10/12/12

PIETA' (di Kim Ki-duk)



L’esattore di un usuraio della mala coreana (emotivamente insensibile al dolore delle proprie vittime e carico d’odio per essere stato abbandonato dalla madre alla nascita) si aggira per una Seul cinerea e poverissima, scovando tra case popolari e botteghe sfasciate i propri debitori insolventi ai quali infligge tremendi supplizi fisici e morali: chi non può restituire i soldi viene infatti umiliato, seviziato e storpiato. Il risarcimento assicurativo del danno inflitto coprirà i crediti del nostro gambizzatore.

Il suicidio di una delle vittime, tuttavia, innesca un processo di atroce vendetta...

Per Ki-duk il vero dolore è la perdita dell’oggetto amato. Chi ama veramente è disposto a sacrificare la propria vita: così è per la “lady vendetta”, così per il gambizzatore, così per buona parte dei miserabili debitori che per risparmiare umiliazioni e sofferenze a mariti, mogli, madri e figli accettano l’inevitabile tortura.


Il vero tema centrale del film è l’odio furibondo, atavico e immenso che guida l’umanità: tutti i rapporti umani che vengono raccontati sono analizzati sotto la lente deformante dell’odio: marito-moglie; figlio-madre; povero-ricco; vittima-carnefice; estraneo-estraneo.
Non c’è relazione, rapporto o semplice incontro casuale che non venga travolto dai risentimenti e dalle ragioni di rancore.

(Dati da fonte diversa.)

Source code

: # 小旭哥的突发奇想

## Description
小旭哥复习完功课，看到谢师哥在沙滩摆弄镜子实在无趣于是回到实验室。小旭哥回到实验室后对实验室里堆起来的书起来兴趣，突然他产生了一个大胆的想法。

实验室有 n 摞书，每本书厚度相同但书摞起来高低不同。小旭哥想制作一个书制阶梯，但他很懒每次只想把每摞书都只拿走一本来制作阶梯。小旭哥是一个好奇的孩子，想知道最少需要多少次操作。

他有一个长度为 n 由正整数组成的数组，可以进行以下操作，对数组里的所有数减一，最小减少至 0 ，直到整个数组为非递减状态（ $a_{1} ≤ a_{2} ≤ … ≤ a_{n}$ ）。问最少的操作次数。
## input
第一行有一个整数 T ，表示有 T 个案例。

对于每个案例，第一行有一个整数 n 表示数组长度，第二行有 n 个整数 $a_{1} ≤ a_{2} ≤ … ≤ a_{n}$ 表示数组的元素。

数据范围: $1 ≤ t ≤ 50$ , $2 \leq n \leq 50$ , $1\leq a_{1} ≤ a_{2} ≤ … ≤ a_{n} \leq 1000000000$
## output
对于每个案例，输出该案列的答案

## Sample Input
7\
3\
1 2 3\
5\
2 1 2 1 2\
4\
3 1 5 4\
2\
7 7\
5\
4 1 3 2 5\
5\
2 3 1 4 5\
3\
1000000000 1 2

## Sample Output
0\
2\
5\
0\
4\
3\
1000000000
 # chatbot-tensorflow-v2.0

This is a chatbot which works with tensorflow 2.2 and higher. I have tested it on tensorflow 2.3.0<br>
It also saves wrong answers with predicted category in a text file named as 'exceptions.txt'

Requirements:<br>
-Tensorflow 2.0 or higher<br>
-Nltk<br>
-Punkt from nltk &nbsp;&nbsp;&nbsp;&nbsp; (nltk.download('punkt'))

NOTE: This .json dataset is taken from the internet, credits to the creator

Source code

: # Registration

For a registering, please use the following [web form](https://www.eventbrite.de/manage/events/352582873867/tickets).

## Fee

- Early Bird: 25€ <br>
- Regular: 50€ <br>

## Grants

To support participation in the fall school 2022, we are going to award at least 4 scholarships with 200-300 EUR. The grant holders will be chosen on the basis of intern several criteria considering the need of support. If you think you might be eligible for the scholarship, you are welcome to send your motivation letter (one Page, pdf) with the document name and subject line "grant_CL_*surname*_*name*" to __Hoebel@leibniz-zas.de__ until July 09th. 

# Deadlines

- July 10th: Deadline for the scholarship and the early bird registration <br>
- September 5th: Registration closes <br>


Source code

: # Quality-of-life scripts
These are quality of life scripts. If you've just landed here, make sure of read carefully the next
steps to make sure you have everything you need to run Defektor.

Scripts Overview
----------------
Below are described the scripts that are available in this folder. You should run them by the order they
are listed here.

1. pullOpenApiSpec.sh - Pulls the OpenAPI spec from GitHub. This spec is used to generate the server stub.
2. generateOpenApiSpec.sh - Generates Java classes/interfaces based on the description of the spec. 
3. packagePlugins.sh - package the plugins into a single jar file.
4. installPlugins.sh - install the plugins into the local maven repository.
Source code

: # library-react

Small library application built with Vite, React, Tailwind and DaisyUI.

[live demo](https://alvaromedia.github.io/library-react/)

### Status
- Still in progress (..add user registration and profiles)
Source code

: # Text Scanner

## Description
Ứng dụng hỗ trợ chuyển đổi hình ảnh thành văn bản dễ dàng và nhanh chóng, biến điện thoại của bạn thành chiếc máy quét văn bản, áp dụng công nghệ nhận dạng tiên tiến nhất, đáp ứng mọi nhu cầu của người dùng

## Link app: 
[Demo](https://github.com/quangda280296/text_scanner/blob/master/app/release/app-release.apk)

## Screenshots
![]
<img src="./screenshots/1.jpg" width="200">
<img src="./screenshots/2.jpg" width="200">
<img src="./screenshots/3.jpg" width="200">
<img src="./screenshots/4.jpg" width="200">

In questo senso il film è totalmente “celiniano” e il riferimento alla pietà del titolo vagamente ingannevole.

Seul è cinerea e buia; volutamente irriconoscibile e, quindi, paradigma di tutte le città del mondo; lo steso dicasi per le abitazioni e le botteghe che, nella loro grigia miseria, assomigliano alle topaie in cui razzolano tutti i poveri del mondo. L’odio è universale e regna sovrano!



La fotografia e la luce sono magistralmente utilizzate in senso retorico e drammaturgico; lo stesso dicasi per gli splendidi movimenti di camera che descrivono, pur senza enfatizzare, lo stato d’animo dei personaggi e le loro reazioni fisiche ed emotive.


Difetti: la narrazione prosegue eccessivamente per salti e singhiozzi. Fondamentali snodi di trama o radicali metamorfosi interiori dei protagonisti vengono descritti e risolti in modo brusco e frettoloso (da noi si direbbe “con l’accetta”, tanto per rimanere in tema).
Il cinema asiatico ci ha sovente abituato a trame non lineari ed evoluzioni morali assai improbabili: questo non sempre costituisce un difetto ed, anzi, talvolta permette di eliminare ellitticamente interi blocchi di trama che, pur apparentemente necessari, risultano poco interessanti. Nelle produzioni asiatiche, anche commerciali, poco importa se alcuni passaggi narrativi restano oscuri o se di alcune trame non si capisce un cazzo: l’importante è che arrivi il senso complessivo del film.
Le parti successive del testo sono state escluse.